__What you have to do__:
From the data, copy out every line in which the word "alliances" appears.

Start of Available data

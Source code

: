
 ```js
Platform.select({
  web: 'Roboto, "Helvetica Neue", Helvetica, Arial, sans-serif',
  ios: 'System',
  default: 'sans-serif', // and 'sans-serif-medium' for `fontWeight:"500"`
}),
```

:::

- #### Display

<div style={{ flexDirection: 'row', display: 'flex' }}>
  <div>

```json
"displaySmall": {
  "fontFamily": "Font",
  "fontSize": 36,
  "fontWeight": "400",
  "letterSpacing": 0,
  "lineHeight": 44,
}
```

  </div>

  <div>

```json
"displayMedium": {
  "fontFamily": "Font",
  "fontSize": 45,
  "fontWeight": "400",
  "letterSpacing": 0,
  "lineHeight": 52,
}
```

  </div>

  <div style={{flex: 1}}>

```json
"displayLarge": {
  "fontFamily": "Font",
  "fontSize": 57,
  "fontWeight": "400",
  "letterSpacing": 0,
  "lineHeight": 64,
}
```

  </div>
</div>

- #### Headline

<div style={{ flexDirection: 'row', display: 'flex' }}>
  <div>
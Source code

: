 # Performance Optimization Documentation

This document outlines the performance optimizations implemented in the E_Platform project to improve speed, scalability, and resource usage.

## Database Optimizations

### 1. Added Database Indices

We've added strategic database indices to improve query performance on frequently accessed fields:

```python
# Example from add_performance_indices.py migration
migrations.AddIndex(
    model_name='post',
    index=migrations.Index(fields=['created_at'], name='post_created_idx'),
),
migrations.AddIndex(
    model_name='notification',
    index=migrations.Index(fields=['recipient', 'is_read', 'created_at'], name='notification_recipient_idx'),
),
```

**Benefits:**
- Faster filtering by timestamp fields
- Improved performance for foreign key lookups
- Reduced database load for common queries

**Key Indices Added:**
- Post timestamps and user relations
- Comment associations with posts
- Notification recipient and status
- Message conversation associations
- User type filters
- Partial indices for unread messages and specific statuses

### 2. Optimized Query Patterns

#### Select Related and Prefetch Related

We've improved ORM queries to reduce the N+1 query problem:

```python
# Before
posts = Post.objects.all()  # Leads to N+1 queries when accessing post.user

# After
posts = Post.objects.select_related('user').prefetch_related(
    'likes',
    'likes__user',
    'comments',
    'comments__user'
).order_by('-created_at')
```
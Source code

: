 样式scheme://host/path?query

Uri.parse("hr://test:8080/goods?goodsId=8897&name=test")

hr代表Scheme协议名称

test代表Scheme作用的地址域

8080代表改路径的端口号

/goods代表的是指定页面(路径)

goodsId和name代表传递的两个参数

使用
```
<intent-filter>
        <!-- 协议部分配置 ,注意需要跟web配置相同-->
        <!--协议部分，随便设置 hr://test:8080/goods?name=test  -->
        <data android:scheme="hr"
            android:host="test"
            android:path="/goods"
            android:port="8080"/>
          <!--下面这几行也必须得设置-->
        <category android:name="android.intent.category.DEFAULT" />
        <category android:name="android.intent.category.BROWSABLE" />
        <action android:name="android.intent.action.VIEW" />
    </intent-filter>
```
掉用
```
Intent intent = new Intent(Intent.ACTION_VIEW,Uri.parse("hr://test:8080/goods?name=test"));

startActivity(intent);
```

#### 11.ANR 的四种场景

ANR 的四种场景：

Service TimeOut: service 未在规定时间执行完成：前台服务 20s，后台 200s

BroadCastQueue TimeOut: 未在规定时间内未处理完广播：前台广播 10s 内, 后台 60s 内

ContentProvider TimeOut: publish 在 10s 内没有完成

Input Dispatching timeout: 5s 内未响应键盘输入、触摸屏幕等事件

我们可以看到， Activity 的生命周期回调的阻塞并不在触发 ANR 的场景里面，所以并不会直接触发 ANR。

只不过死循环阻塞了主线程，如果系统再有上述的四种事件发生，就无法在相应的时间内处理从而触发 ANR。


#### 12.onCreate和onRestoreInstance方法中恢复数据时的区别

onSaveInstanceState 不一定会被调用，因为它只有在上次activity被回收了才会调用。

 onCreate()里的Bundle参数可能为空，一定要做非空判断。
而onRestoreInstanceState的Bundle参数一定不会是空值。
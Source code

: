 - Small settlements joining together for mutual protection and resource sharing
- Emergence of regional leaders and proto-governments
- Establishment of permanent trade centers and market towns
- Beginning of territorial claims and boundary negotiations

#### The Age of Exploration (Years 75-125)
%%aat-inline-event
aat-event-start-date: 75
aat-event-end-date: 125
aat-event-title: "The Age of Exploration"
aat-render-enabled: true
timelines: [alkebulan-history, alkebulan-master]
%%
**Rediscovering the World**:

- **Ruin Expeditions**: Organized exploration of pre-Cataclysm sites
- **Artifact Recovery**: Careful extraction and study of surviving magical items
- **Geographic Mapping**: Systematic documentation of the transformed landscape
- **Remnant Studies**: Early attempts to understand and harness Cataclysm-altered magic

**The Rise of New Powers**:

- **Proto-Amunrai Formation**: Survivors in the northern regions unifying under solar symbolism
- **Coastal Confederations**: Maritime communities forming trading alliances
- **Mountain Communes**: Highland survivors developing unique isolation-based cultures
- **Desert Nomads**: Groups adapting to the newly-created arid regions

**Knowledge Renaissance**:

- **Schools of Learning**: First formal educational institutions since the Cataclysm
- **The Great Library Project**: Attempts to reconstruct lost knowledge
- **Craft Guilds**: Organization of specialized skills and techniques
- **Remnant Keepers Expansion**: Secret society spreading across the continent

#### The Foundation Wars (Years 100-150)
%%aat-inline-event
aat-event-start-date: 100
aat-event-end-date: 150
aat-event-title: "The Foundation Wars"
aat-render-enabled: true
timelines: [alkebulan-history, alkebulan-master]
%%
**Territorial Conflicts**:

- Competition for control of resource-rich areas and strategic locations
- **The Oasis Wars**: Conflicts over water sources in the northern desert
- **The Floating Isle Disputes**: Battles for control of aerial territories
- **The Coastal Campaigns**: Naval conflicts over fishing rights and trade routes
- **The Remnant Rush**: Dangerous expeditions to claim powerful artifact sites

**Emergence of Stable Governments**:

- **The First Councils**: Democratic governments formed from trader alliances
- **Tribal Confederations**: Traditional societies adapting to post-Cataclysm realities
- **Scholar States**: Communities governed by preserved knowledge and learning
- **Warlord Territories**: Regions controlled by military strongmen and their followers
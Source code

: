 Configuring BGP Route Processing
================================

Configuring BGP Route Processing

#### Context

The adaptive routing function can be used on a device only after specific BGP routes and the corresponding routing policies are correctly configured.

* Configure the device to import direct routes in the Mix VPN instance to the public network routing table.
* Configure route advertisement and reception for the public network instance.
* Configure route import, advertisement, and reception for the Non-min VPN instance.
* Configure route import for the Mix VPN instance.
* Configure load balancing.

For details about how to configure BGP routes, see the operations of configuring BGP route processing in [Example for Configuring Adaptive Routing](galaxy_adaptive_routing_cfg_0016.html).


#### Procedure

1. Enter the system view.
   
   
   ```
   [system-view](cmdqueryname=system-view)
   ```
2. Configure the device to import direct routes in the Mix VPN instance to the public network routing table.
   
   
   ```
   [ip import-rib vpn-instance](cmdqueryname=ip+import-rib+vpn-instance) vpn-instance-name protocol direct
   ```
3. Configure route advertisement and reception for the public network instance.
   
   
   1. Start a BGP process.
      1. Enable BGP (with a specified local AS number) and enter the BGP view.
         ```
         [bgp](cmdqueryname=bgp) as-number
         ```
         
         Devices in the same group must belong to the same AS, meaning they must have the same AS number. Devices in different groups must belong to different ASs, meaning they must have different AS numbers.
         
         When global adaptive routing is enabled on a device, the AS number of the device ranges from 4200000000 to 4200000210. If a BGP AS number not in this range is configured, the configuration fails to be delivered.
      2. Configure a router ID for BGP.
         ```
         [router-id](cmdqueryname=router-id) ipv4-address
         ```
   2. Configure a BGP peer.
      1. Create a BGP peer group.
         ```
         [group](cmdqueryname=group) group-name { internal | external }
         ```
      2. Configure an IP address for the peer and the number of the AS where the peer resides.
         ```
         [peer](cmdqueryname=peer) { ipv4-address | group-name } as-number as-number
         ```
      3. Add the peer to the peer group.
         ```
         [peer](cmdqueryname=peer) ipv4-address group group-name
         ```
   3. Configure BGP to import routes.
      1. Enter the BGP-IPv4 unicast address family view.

End of Available data

__Answer box__:
- **Coastal Confederations**: Maritime communities forming trading alliances
- **The First Councils**: Democratic governments formed from trader alliances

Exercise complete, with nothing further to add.